*Material provided:*
==============================

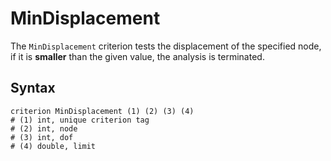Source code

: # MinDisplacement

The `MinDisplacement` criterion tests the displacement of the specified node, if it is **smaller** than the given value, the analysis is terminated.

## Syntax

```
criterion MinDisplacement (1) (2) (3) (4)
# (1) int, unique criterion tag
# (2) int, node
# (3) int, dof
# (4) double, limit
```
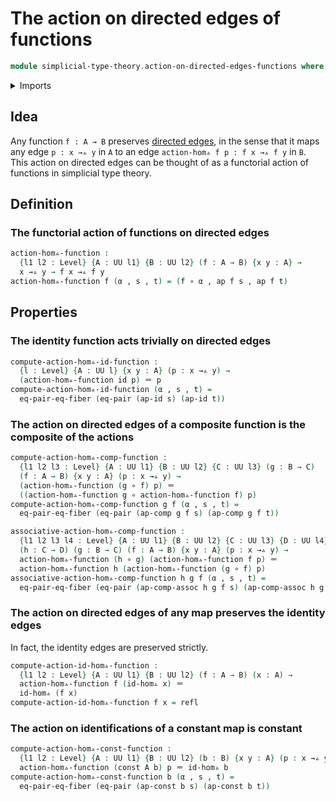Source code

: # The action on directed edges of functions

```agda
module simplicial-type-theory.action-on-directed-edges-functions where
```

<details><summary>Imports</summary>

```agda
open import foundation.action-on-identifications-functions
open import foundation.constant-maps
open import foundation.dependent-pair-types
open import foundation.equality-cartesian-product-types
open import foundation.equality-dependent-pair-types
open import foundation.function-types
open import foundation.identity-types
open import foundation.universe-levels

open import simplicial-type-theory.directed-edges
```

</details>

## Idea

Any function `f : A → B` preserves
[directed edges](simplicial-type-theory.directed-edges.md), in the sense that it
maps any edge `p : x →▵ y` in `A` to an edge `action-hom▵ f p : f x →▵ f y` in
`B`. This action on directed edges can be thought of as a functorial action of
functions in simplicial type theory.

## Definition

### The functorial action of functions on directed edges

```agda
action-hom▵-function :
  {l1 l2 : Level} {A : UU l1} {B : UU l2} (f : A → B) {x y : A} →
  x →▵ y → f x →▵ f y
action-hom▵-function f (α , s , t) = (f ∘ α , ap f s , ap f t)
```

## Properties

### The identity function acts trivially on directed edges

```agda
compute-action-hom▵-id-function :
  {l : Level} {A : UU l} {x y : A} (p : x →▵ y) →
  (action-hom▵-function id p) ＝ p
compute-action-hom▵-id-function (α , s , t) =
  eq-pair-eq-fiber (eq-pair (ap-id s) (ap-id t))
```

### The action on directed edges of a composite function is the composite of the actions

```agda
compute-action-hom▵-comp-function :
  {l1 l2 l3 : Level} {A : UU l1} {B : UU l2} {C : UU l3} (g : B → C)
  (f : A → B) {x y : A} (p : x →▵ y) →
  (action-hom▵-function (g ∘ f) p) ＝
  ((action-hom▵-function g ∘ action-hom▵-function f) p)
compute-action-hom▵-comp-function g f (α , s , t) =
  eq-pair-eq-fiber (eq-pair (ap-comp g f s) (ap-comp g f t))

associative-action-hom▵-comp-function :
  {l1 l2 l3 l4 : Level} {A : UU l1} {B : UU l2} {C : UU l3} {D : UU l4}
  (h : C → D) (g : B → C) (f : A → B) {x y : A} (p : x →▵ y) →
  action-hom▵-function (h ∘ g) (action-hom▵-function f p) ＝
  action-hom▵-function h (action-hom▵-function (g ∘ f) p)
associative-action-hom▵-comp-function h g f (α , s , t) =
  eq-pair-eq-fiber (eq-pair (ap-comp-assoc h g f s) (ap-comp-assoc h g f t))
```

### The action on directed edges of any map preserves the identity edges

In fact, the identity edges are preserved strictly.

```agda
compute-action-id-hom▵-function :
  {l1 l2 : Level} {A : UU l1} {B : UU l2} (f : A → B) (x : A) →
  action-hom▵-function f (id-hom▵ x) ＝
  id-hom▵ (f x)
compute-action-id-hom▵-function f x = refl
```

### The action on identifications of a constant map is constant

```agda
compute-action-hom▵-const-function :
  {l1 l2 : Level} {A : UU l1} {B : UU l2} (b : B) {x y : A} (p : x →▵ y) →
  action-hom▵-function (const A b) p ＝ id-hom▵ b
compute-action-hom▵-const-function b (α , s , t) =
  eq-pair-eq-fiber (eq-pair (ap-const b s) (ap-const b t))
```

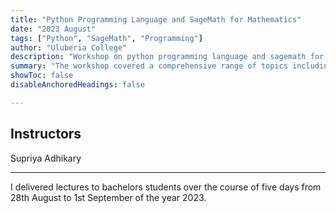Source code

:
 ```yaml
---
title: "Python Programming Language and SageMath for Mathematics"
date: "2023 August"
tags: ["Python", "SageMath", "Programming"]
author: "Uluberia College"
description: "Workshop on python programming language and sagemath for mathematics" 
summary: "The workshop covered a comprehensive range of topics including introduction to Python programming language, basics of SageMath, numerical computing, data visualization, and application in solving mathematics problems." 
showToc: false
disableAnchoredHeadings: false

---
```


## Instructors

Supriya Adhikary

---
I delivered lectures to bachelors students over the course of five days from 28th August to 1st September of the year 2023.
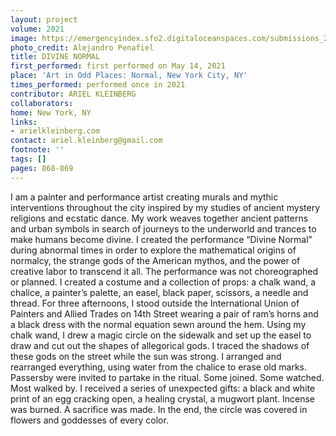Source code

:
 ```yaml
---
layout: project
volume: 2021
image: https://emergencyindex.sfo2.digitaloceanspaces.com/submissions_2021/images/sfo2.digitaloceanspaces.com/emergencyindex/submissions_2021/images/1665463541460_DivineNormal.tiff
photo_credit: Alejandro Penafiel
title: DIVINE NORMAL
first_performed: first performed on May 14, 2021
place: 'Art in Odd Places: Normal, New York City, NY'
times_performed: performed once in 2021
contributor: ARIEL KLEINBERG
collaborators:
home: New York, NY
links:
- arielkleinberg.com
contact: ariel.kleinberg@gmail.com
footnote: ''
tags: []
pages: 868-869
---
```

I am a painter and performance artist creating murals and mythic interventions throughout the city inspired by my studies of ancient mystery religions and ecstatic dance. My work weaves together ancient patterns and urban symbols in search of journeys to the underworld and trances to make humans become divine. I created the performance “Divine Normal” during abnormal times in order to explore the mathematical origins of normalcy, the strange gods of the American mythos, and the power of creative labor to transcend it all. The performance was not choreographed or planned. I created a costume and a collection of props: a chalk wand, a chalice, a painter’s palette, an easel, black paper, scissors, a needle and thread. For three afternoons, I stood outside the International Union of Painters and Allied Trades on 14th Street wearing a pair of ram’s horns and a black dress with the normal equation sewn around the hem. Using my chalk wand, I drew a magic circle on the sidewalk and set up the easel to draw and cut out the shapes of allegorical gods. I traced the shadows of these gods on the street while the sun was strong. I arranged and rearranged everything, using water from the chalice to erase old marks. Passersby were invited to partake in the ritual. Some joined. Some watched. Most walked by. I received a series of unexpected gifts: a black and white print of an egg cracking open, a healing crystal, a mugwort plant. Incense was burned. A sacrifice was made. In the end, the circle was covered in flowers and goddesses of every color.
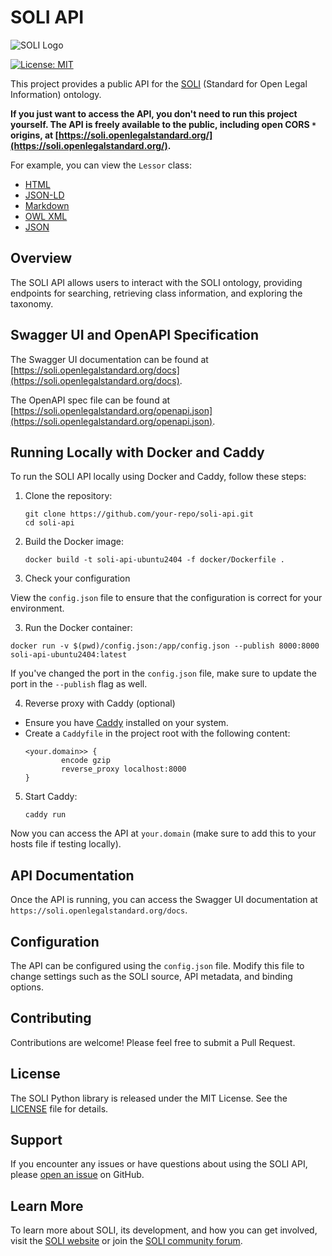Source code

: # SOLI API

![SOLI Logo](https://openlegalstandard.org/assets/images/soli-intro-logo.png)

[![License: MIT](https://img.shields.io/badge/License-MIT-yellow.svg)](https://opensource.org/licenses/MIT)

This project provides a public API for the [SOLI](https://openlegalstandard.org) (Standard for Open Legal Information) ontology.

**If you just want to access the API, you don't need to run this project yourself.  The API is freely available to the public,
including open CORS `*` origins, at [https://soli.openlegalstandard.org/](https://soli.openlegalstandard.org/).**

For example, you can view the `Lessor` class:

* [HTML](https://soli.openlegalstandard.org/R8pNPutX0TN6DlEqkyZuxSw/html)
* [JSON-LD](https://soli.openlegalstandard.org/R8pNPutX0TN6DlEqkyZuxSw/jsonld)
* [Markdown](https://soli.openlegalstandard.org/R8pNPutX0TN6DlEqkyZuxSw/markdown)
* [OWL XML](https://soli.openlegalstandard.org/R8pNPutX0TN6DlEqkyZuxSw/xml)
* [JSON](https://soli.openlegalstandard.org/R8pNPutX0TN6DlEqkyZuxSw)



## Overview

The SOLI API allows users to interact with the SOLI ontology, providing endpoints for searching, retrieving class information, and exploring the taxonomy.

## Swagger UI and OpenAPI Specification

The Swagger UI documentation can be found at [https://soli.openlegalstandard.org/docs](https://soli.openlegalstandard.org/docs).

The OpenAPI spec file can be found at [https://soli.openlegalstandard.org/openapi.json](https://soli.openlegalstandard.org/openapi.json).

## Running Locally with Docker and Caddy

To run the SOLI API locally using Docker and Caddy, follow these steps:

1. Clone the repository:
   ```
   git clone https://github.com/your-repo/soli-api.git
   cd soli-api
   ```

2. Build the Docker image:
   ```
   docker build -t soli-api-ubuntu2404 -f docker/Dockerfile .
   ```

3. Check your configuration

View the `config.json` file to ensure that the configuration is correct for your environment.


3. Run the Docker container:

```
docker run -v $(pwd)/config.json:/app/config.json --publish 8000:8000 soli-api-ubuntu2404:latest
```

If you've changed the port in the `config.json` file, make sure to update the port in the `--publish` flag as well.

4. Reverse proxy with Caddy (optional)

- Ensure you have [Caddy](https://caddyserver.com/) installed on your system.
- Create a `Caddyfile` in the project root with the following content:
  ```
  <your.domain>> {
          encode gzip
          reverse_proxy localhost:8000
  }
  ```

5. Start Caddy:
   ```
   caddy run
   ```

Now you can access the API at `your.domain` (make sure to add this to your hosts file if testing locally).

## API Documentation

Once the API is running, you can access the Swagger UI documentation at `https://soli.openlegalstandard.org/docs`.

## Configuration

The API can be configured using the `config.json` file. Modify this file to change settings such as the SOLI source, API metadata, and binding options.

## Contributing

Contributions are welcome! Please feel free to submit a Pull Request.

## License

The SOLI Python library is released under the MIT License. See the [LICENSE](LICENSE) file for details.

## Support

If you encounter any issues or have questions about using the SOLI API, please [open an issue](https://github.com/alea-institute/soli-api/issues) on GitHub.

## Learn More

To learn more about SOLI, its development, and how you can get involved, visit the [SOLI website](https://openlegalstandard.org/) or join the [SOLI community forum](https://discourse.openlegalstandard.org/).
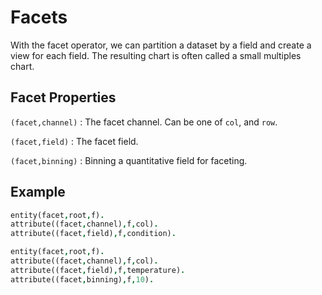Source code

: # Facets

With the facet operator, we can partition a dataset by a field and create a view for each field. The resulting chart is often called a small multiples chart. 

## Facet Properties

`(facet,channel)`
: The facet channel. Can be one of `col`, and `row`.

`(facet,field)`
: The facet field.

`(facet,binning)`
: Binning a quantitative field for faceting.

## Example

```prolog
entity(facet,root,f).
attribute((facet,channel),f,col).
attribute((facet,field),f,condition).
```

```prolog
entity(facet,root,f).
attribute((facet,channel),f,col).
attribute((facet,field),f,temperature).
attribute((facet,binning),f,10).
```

==============================

Nothing but a number should be given: the count of lines in the data above with the word "OpenAPI".

2